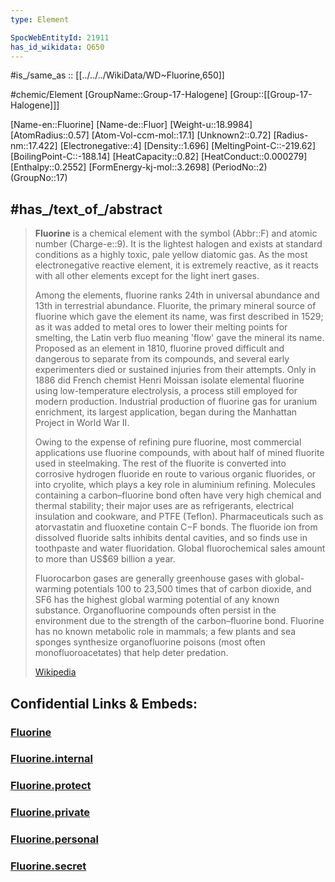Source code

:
 ```yaml
---
type: Element

SpocWebEntityId: 21911 
has_id_wikidata: Q650 
---
```


#is_/same_as :: [[../../../WikiData/WD~Fluorine,650]]  


#chemic/Element 
[GroupName::Group-17-Halogene]
[Group::[[Group-17-Halogene]]]


[Name-en::Fluorine]
[Name-de::Fluor]
[Weight-u::18.9984]
[AtomRadius::0.57]
[Atom-Vol-ccm-mol::17.1]
[Unknown2::0.72]
[Radius-nm::17.422]
[Electronegative::4]
[Density::1.696]
[MeltingPoint-C::-219.62]
[BoilingPoint-C::-188.14]
[HeatCapacity::0.82]
[HeatConduct::0.000279]
[Enthalpy::0.2552]
[FormEnergy-kj-mol::3.2698]
(PeriodNo::2)
(GroupNo::17)



## #has_/text_of_/abstract 


> **Fluorine** is a chemical element with the symbol (Abbr::F) and atomic number (Charge-e::9). 
> It is the lightest halogen and exists at standard conditions as a highly toxic, pale yellow diatomic gas. 
> As the most electronegative reactive element, it is extremely reactive, 
> as it reacts with all other elements except for the light inert gases.
>
> Among the elements, fluorine ranks 24th in universal abundance and 13th in terrestrial abundance. Fluorite, the primary mineral source of fluorine which gave the element its name, was first described in 1529; as it was added to metal ores to lower their melting points for smelting, the Latin verb fluo meaning 'flow' gave the mineral its name. Proposed as an element in 1810, fluorine proved difficult and dangerous to separate from its compounds, and several early experimenters died or sustained injuries from their attempts. Only in 1886 did French chemist Henri Moissan isolate elemental fluorine using low-temperature electrolysis, a process still employed for modern production. Industrial production of fluorine gas for uranium enrichment, its largest application, began during the Manhattan Project in World War II.
>
> Owing to the expense of refining pure fluorine, most commercial applications use fluorine compounds, with about half of mined fluorite used in steelmaking. The rest of the fluorite is converted into corrosive hydrogen fluoride en route to various organic fluorides, or into cryolite, which plays a key role in aluminium refining. Molecules containing a carbon–fluorine bond often have very high chemical and thermal stability; their major uses are as refrigerants, electrical insulation and cookware, and PTFE (Teflon). Pharmaceuticals such as atorvastatin and fluoxetine contain C−F bonds. The fluoride ion from dissolved fluoride salts inhibits dental cavities, and so finds use in toothpaste and water fluoridation. Global fluorochemical sales amount to more than US$69 billion a year.
>
> Fluorocarbon gases are generally greenhouse gases with global-warming potentials 100 to 23,500 times that of carbon dioxide, and SF6 has the highest global warming potential of any known substance. Organofluorine compounds often persist in the environment due to the strength of the carbon–fluorine bond. Fluorine has no known metabolic role in mammals; a few plants and sea sponges synthesize organofluorine poisons (most often monofluoroacetates) that help deter predation.
>
> [Wikipedia](https://en.wikipedia.org/wiki/Fluorine)

## Confidential Links & Embeds: 

### [Fluorine](/_public/chemic/chemic~Elements/Group-17-Halogene/Fluorine.md) 

### [Fluorine.internal](/_internal/chemic/chemic~Elements/Group-17-Halogene/Fluorine.internal.md) 

### [Fluorine.protect](/_protect/chemic/chemic~Elements/Group-17-Halogene/Fluorine.protect.md) 

### [Fluorine.private](/_private/chemic/chemic~Elements/Group-17-Halogene/Fluorine.private.md) 

### [Fluorine.personal](/_personal/chemic/chemic~Elements/Group-17-Halogene/Fluorine.personal.md) 

### [Fluorine.secret](/_secret/chemic/chemic~Elements/Group-17-Halogene/Fluorine.secret.md)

----

» Exercise objective
Show, from the entries above, every line that includes the string "with".

» Exercise result
> **Fluorine** is a chemical element with the symbol (Abbr::F) and atomic number (Charge-e::9). 
> as it reacts with all other elements except for the light inert gases.
> Owing to the expense of refining pure fluorine, most commercial applications use fluorine compounds, with about half of mined fluorite used in steelmaking. The rest of the fluorite is converted into corrosive hydrogen fluoride en route to various organic fluorides, or into cryolite, which plays a key role in aluminium refining. Molecules containing a carbon–fluorine bond often have very high chemical and thermal stability; their major uses are as refrigerants, electrical insulation and cookware, and PTFE (Teflon). Pharmaceuticals such as atorvastatin and fluoxetine contain C−F bonds. The fluoride ion from dissolved fluoride salts inhibits dental cavities, and so finds use in toothpaste and water fluoridation. Global fluorochemical sales amount to more than US$69 billion a year.
> Fluorocarbon gases are generally greenhouse gases with global-warming potentials 100 to 23,500 times that of carbon dioxide, and SF6 has the highest global warming potential of any known substance. Organofluorine compounds often persist in the environment due to the strength of the carbon–fluorine bond. Fluorine has no known metabolic role in mammals; a few plants and sea sponges synthesize organofluorine poisons (most often monofluoroacetates) that help deter predation.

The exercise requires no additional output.